DATA IN THIS EXERCISE: Begin

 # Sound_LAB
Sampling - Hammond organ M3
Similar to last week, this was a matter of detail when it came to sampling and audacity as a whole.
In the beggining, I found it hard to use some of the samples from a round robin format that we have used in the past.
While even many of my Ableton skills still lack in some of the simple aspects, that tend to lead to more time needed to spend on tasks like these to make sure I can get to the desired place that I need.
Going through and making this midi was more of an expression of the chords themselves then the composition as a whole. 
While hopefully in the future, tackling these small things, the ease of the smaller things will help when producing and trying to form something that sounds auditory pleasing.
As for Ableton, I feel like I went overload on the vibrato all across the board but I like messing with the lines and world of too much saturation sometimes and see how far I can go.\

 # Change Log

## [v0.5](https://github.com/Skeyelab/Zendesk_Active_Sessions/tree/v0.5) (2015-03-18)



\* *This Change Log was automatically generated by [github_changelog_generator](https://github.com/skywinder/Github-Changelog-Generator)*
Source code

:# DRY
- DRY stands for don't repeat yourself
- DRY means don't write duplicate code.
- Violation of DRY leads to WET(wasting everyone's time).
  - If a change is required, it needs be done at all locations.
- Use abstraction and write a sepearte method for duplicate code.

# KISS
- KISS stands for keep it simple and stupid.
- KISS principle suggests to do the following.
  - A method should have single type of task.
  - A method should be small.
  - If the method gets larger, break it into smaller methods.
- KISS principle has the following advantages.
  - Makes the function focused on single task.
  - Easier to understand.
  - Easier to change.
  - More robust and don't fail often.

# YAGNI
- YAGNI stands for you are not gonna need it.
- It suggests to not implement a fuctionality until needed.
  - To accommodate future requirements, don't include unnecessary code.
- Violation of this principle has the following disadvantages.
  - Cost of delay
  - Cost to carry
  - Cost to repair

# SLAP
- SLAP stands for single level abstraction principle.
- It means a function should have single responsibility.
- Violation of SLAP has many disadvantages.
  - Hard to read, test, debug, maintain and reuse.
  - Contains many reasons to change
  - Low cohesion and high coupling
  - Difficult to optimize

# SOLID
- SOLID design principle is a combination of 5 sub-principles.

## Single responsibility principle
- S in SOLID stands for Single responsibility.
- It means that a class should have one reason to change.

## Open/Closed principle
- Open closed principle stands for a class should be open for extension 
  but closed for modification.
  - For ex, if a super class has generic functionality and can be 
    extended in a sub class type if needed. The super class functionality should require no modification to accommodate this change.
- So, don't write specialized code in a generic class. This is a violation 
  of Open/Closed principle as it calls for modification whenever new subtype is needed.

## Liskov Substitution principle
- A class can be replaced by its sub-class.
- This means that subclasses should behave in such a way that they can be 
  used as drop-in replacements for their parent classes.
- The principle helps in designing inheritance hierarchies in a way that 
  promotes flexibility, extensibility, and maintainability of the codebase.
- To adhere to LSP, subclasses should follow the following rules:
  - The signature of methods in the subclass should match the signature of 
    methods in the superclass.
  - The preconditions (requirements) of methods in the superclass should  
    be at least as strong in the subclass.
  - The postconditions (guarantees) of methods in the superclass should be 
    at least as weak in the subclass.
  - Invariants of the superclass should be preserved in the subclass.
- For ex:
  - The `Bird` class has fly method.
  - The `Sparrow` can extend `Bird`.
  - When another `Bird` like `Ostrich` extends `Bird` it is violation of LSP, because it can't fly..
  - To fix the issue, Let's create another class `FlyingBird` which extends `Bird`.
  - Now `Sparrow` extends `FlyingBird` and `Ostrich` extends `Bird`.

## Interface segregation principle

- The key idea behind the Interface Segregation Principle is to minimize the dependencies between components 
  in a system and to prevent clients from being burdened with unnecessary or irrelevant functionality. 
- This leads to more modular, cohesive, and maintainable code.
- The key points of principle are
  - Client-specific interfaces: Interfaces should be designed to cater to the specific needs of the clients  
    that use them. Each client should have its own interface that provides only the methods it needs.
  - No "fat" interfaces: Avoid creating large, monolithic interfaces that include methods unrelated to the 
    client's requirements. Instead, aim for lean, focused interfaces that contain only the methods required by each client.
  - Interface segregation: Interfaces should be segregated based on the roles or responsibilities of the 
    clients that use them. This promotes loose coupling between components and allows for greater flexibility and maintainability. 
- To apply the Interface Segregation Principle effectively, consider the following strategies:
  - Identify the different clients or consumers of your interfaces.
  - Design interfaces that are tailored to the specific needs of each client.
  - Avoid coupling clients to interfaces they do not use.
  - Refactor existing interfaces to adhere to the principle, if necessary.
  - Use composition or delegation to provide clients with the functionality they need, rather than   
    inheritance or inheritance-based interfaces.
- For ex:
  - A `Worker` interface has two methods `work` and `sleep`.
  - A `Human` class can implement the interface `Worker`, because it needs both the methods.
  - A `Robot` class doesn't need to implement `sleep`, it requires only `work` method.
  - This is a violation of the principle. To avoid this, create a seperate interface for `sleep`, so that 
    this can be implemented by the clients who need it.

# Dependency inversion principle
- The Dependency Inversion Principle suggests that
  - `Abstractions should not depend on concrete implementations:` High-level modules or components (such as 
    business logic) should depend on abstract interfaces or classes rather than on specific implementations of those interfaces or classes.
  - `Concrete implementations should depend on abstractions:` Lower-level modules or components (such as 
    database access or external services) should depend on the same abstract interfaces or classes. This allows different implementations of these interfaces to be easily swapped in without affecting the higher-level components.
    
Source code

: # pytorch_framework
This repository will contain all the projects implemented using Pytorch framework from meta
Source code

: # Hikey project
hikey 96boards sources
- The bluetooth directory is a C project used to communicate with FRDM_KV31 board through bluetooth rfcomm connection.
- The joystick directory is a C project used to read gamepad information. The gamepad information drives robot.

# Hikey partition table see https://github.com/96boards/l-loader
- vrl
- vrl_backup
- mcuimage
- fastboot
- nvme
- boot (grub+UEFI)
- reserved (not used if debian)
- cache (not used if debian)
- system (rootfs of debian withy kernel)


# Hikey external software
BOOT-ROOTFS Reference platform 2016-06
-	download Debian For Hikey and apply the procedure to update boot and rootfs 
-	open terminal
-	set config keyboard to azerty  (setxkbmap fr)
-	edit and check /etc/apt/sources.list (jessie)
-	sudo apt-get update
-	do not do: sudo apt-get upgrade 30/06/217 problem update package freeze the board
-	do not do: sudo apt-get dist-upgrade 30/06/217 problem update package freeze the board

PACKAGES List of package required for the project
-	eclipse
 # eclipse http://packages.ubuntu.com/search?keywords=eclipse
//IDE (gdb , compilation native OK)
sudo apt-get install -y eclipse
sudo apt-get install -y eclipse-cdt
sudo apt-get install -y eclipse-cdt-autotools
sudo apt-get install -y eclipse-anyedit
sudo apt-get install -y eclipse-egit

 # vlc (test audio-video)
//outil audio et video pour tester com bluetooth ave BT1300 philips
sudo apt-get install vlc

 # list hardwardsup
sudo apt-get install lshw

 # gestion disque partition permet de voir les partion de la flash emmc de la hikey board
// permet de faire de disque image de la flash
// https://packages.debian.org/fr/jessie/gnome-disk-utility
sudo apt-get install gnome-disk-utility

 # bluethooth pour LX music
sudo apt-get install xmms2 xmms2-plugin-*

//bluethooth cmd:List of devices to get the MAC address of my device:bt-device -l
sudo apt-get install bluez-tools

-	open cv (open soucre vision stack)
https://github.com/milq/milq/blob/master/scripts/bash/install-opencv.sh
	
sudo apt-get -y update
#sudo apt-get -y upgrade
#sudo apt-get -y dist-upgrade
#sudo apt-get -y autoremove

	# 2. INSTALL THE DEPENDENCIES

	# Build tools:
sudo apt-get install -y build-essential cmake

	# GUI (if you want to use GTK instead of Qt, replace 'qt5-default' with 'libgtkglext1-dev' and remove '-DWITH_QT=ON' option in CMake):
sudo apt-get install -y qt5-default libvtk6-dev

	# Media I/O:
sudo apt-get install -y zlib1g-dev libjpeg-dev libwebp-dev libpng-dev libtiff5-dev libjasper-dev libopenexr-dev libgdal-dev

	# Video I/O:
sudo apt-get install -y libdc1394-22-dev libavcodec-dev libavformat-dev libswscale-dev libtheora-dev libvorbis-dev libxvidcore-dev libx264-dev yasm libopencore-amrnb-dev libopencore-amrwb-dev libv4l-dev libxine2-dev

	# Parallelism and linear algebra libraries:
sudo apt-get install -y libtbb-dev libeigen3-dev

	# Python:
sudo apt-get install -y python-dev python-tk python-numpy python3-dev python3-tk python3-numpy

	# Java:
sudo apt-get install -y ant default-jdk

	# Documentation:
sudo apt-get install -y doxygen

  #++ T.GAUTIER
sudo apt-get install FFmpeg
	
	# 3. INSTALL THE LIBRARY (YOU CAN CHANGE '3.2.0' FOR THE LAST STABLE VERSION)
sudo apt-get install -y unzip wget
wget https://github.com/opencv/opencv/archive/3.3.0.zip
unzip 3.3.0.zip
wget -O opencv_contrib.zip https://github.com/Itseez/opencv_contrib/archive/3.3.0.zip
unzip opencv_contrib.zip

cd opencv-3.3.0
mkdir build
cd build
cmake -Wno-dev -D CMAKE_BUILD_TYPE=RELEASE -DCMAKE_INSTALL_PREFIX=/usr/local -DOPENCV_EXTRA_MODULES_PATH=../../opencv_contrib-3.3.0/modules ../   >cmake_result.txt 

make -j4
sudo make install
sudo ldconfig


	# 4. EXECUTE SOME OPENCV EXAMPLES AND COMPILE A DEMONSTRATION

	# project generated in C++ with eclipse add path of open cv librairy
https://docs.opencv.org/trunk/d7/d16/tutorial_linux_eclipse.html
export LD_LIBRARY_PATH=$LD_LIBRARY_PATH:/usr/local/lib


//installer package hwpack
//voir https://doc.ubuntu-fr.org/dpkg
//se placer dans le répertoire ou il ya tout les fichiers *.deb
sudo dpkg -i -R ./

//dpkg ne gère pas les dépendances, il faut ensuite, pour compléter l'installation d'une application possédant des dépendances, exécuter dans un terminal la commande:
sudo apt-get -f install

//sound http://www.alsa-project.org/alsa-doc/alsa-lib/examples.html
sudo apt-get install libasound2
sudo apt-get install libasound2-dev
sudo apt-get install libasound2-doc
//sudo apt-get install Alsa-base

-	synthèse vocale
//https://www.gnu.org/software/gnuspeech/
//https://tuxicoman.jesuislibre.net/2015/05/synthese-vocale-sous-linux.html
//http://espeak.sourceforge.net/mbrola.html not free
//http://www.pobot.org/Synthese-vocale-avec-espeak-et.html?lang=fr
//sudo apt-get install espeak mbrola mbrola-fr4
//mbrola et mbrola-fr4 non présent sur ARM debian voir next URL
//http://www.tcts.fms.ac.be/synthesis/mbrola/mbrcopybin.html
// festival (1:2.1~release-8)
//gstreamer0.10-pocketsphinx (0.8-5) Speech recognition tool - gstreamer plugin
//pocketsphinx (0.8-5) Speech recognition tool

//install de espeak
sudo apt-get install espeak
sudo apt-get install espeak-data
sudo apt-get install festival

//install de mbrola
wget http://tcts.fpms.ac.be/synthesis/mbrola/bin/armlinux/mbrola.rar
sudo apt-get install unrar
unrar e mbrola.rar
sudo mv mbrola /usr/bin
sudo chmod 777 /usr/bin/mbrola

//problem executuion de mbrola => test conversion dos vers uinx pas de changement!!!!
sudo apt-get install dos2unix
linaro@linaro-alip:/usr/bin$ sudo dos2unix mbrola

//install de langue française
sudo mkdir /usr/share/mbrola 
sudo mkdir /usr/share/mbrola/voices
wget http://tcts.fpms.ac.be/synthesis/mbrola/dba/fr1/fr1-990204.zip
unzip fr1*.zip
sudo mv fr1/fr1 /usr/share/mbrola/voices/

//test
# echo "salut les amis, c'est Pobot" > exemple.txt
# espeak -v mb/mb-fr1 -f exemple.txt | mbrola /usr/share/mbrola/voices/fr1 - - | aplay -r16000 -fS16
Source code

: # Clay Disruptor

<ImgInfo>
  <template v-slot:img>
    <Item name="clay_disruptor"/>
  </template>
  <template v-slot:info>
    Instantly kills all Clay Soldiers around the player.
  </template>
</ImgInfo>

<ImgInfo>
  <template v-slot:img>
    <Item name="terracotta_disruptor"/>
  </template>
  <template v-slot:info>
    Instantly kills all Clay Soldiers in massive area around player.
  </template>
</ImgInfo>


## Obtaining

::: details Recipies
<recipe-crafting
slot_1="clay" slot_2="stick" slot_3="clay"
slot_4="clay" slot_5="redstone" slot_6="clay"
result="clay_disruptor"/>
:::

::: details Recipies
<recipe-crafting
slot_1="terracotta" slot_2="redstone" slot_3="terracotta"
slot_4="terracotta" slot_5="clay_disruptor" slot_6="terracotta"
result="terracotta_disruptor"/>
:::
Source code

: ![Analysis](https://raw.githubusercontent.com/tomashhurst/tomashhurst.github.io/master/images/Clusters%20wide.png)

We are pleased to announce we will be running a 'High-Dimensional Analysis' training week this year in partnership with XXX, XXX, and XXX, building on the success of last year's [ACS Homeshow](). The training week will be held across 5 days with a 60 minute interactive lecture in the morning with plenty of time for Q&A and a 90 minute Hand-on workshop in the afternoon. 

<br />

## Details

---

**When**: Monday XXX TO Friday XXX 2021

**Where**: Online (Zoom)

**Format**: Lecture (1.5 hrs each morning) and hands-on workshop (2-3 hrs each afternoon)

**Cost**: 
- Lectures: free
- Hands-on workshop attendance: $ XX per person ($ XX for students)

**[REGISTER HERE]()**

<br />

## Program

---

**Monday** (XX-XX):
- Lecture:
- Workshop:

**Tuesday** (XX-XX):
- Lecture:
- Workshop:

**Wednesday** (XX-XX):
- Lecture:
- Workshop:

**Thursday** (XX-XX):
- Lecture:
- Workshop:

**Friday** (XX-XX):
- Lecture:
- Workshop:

DATA IN THIS EXERCISE: End

--- GOAL OF THE EXERCISE ---
Beginning with the line containing "Friday XXX 2021", repeat each line of the listing above, exactly, through the last one, and stop there.

--- RESPONSE AREA ---
**When**: Monday XXX TO Friday XXX 2021

**Where**: Online (Zoom)

**Format**: Lecture (1.5 hrs each morning) and hands-on workshop (2-3 hrs each afternoon)

**Cost**: 
- Lectures: free
- Hands-on workshop attendance: $ XX per person ($ XX for students)

**[REGISTER HERE]()**

<br />

## Program

---

**Monday** (XX-XX):
- Lecture:
- Workshop:

**Tuesday** (XX-XX):
- Lecture:
- Workshop:

**Wednesday** (XX-XX):
- Lecture:
- Workshop:

**Thursday** (XX-XX):
- Lecture:
- Workshop:

**Friday** (XX-XX):
- Lecture:
- Workshop:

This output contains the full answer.